Le public a vu dans Franco sa coqueluche, or les deux premières compositions rappelées ci-haut sont de Edo Nganga, Franco n’a de chanson que sa rumba écrite en espagnol, le « Micora son ».

Ceci atteste de la magie que Franco a exercé sur les auditeurs dont la plupart écoutaient la musique par la Radio-Léopoldville, Radio-Élisabethville, Radio-Stanleyville.

Franco a rejoint le sentiment des gens les moins huppées et les moins courtisées.

Paradoxalement, celui-ci cherchait à exceller comme Joseph Kabaselle, mais les Congolais n’ont pas voulu qu’il se sorte de la voie sur laquelle il s’est fixé avec son style.

Dorénavant tout ce qui sort des nouveautés discographique de l’OK Jazz, c’est Franco qui en est le compositeur quand ce n’est pas Vicky Longomba, car faut-il le dire, ce dernier fut plus vedette que Franco au début de ce fameux orchestre.

De toutes les façons, au fil des ans, l’OK Jazz a commencé à s’identifier plus à Franco Luambo Makiadi qu’à n’importe quel autre musicien et finalement, c’est devenu son orchestre au vrai sens du mot.

Le phénomène OK Jazz, c’est l’identification de cet orchestre à la personne même de Franco De Mi Amor.

5.Réveil-FM : Mais pour qu’un phénomène prenne l’autorité d’un établi passant pour une tradition que respecte tous et qui insuffle ses habitudes à la postérité, il faut qu’y ait des pré-requis qui font valoir cette effective phénoménologie. Ici je m’interroge en quoi Franco Luambo Makiadi est un phénomène ?

Djamba Yohé : La réponse est simple, ce qui a érigé Franco au rang de phénomène sans équivoque de l’OK Jazz, c’est son leadership naturel qui a tôt fait de condenser la puissance de l’orchestre sur sa personne.

À Partir du moment que les compositions des autres musiciens sont attribuées à Franco sans effort de connaître les auteurs de ces propriétés intellectuelles, il n’y a pas de doute pour affirmer que Luambo Makiadi, d’une certaine manière, a eu une emprise naturelle directe sur le patrimoine de son orchestre.

Par ailleurs, on peut également croire que cette cette hypothèque des oeuvres qui ne lui sont pas propriétés résultent d’un agrément non-dit des musiciens pour focaliser la promotion de l’orchestre et le marketing des disques sur un même centre. Partant, il appert que le public était enclin à acheter dans les discothèques les musiques « Made in OK Jazz » sans problème lorsqu’il s’agirait de Franco que d’un autre compagnon du même groupe.

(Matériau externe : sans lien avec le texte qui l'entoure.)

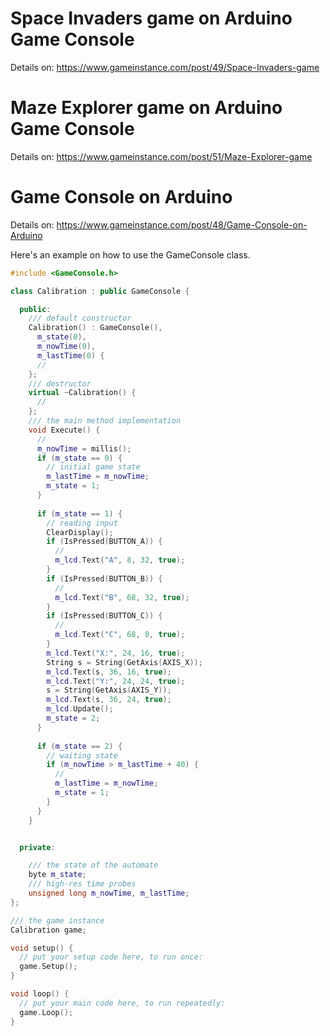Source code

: # Space Invaders game on Arduino Game Console

Details on: https://www.gameinstance.com/post/49/Space-Invaders-game <br />

# Maze Explorer game on Arduino Game Console

Details on: https://www.gameinstance.com/post/51/Maze-Explorer-game <br />

# Game Console on Arduino 

Details on: https://www.gameinstance.com/post/48/Game-Console-on-Arduino <br />

Here's an example on how to use the GameConsole class.<br />

```C++
#include <GameConsole.h>

class Calibration : public GameConsole {

  public:
    /// default constructor
    Calibration() : GameConsole(), 
      m_state(0), 
      m_nowTime(0), 
      m_lastTime(0) {
      //
    };
    /// destructor
    virtual ~Calibration() {
      //
    };
    /// the main method implementation
    void Execute() {
      //
      m_nowTime = millis();
      if (m_state == 0) {
        // initial game state
        m_lastTime = m_nowTime;
        m_state = 1;
      }
      
      if (m_state == 1) {
        // reading input
        ClearDisplay();
        if (IsPressed(BUTTON_A)) {
          // 
          m_lcd.Text("A", 8, 32, true);
        }
        if (IsPressed(BUTTON_B)) {
          // 
          m_lcd.Text("B", 68, 32, true);
        }
        if (IsPressed(BUTTON_C)) {
          // 
          m_lcd.Text("C", 68, 8, true);
        }
        m_lcd.Text("X:", 24, 16, true);
        String s = String(GetAxis(AXIS_X));
        m_lcd.Text(s, 36, 16, true);
        m_lcd.Text("Y:", 24, 24, true);
        s = String(GetAxis(AXIS_Y));
        m_lcd.Text(s, 36, 24, true);
        m_lcd.Update();
        m_state = 2;
      }
      
      if (m_state == 2) {
        // waiting state
        if (m_nowTime > m_lastTime + 40) {
          // 
          m_lastTime = m_nowTime; 
          m_state = 1;
        }        
      }
    }


  private:

    /// the state of the automate
    byte m_state;
    /// high-res time probes
    unsigned long m_nowTime, m_lastTime;
};

/// the game instance
Calibration game;

void setup() {
  // put your setup code here, to run once:
  game.Setup();
}

void loop() {
  // put your main code here, to run repeatedly:
  game.Loop();
}
```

Seul Vicky Longomba avait été difficile à soustraire d’une reconnaissance directe par rapport à son oeuvre. C’est probablement cela qui a fait que les deux musiciens, Franco Luambo et Vicky Longomba, ont fait ménage ensemble pendant des longues années à cause de cet osmose de complétude.

À l’inverse, on peut aussi dire que c’est à cause peut-être de cela que Essous Serge, Pandi, Rossignol, Dewayon et Roitelet dit Augustin Moniana quittent l’OK Jazz peu avant une année, soit en décembre 1956 pour aller créer le Roc-A-Mambo.

6. Réveil-FM : Par rapport à tout ce qui vient d’être développé, comment vous ferez-vous l’interpète du phénomène OK Jazz avec tous les bagages de vos connaissances sur la personne de Franco et de son orchestre ?

Djamba Yohé : Partons sur les pistes de réponse sans prétention ni vanité. Celui qui connaît Franco très bien c’est Simaro Lutumba et les autres amis de Yorgho, moi je ne suis qu’un enfant documenté par ce que j’ai vu de ces adultes et par la facilité d’accès que j’ai eu à leur espace des transaction amicales et discurdif.

Je n’ai pas tout vu et n’ai pas tout retenu. Je fais un énorme effort de ramener ces réalités au paysage de la mémoire collective, mais les témoins qui dépassent mes souvenirs et mes connaissances sur Franco sont là. Après Simaro, je vous exhorte d’aller rencontrer le « Général Michel Lonoh », c’est lui l’anthologiste des musiciens de la RDC, il les connaît tous.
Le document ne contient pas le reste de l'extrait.